• YOUR INSTRUCTIONS
Across the material that follows, tally each line in which "Thank" occurs, and state the total alone.
------------------------------------------------
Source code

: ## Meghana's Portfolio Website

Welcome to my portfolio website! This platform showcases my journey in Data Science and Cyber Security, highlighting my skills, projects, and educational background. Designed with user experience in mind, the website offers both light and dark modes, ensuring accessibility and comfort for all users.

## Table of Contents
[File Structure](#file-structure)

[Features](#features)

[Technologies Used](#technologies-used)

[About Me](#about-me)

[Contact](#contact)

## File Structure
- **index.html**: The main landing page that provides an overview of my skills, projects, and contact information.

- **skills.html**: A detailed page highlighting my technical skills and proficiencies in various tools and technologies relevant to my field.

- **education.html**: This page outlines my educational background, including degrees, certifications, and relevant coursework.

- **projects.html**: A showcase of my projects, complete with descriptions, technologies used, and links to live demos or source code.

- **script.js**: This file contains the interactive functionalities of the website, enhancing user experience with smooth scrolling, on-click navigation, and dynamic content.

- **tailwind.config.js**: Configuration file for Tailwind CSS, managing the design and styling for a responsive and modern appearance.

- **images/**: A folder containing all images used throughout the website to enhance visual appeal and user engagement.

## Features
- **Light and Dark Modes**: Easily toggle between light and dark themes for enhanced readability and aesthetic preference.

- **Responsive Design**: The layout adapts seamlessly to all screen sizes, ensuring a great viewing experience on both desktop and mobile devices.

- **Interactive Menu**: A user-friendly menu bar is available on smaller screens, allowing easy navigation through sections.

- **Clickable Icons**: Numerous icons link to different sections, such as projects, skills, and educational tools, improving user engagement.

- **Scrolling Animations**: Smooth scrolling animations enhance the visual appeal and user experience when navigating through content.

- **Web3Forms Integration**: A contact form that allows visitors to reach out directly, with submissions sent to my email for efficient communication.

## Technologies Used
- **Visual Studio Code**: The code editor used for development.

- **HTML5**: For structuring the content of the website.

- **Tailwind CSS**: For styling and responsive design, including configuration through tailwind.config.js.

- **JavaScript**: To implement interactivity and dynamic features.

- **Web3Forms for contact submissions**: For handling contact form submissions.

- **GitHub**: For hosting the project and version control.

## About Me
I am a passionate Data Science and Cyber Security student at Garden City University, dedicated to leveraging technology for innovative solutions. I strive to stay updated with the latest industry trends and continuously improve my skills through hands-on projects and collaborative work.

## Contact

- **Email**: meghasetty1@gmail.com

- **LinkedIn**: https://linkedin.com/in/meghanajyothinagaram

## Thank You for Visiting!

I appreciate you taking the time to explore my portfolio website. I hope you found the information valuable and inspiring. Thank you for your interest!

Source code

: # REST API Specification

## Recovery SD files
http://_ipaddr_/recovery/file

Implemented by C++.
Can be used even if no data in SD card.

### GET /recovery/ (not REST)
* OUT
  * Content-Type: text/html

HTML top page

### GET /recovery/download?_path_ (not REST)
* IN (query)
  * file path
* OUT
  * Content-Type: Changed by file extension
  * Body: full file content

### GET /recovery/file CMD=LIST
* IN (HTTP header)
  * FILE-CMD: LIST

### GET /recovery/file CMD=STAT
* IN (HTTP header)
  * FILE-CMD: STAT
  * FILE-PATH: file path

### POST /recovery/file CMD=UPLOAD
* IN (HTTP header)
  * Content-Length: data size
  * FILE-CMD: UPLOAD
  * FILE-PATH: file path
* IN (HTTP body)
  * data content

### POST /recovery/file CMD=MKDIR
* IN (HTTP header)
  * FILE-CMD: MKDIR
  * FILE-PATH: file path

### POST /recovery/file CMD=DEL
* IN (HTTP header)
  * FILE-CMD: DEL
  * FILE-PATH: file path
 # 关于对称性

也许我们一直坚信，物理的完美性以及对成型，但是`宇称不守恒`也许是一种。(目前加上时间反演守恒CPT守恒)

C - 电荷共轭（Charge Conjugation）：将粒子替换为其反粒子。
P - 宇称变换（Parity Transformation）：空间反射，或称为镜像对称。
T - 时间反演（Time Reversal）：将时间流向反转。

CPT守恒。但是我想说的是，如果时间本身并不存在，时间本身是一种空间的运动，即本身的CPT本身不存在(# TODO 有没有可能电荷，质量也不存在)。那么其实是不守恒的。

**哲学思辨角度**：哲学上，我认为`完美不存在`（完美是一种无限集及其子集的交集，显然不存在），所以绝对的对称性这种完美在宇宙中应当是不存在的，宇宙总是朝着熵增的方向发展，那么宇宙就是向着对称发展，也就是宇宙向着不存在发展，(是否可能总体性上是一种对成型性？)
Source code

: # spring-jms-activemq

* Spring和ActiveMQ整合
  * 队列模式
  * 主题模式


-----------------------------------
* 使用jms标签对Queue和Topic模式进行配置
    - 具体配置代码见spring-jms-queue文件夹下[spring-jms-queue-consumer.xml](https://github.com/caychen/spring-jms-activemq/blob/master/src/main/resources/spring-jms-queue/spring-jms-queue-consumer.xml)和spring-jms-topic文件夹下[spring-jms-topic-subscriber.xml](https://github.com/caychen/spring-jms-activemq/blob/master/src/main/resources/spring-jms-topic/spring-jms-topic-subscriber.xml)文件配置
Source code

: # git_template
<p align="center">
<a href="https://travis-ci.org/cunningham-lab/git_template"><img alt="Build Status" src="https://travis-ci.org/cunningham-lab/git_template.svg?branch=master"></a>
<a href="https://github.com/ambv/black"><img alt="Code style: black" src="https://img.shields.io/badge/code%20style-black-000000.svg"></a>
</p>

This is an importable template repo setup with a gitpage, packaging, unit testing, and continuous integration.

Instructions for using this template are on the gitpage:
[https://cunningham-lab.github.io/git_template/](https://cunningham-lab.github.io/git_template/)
------------------------------------------------
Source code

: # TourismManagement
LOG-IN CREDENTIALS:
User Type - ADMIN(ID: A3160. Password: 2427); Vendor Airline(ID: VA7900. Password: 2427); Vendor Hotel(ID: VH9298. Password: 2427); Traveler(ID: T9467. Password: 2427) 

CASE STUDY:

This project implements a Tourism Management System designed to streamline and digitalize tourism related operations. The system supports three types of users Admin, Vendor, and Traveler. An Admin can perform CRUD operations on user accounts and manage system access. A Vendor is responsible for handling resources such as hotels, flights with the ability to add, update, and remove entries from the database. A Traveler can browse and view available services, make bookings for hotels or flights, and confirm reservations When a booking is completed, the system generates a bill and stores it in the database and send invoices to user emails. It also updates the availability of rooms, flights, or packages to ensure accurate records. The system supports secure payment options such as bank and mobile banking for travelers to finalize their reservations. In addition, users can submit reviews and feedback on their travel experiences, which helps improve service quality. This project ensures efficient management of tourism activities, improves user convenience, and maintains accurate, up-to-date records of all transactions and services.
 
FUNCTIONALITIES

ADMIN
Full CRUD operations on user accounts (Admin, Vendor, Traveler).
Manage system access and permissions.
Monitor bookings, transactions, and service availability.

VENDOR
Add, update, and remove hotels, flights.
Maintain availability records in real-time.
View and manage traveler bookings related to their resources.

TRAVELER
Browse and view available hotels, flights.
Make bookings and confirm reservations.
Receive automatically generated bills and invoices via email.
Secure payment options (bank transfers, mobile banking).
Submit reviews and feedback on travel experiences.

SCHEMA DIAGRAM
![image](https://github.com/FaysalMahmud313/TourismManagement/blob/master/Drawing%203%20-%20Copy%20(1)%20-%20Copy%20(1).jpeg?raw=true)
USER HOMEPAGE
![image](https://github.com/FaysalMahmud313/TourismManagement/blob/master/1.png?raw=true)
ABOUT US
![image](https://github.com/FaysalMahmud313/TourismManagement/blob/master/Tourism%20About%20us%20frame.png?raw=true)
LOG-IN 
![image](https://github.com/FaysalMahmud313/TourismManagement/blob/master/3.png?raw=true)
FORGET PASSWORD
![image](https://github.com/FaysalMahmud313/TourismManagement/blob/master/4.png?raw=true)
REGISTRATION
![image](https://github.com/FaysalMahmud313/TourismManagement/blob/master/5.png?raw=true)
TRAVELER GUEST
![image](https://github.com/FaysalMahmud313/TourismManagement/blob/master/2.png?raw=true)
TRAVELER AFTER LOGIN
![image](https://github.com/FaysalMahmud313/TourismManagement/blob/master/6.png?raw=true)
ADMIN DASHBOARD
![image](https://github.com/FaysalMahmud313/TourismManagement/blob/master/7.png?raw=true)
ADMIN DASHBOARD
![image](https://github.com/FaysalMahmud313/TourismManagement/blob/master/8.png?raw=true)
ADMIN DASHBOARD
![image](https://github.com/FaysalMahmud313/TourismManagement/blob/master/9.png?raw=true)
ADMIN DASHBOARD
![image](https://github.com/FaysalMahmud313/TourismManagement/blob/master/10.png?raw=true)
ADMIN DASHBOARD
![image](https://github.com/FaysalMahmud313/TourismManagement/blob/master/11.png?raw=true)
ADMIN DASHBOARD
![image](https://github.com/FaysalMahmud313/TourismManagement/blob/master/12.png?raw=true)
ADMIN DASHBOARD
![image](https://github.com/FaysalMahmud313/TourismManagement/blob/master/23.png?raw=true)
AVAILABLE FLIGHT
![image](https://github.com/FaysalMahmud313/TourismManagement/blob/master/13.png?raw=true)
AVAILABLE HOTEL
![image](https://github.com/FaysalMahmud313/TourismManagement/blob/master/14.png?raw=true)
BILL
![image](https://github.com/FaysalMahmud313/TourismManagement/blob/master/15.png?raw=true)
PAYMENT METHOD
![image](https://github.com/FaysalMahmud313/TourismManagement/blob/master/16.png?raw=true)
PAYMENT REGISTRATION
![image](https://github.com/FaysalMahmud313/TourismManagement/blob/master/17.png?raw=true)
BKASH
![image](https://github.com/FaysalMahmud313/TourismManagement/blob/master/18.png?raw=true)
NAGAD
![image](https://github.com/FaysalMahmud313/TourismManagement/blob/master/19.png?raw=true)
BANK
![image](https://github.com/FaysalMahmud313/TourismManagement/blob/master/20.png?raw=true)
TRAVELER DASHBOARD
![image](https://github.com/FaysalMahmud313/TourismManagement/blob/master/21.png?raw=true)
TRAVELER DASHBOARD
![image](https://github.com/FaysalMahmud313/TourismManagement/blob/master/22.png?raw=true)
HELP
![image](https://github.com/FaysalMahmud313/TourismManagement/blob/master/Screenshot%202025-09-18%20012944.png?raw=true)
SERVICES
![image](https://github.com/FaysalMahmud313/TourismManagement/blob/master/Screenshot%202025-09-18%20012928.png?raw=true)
------------------------------------------------
• RESPONSE BOX
2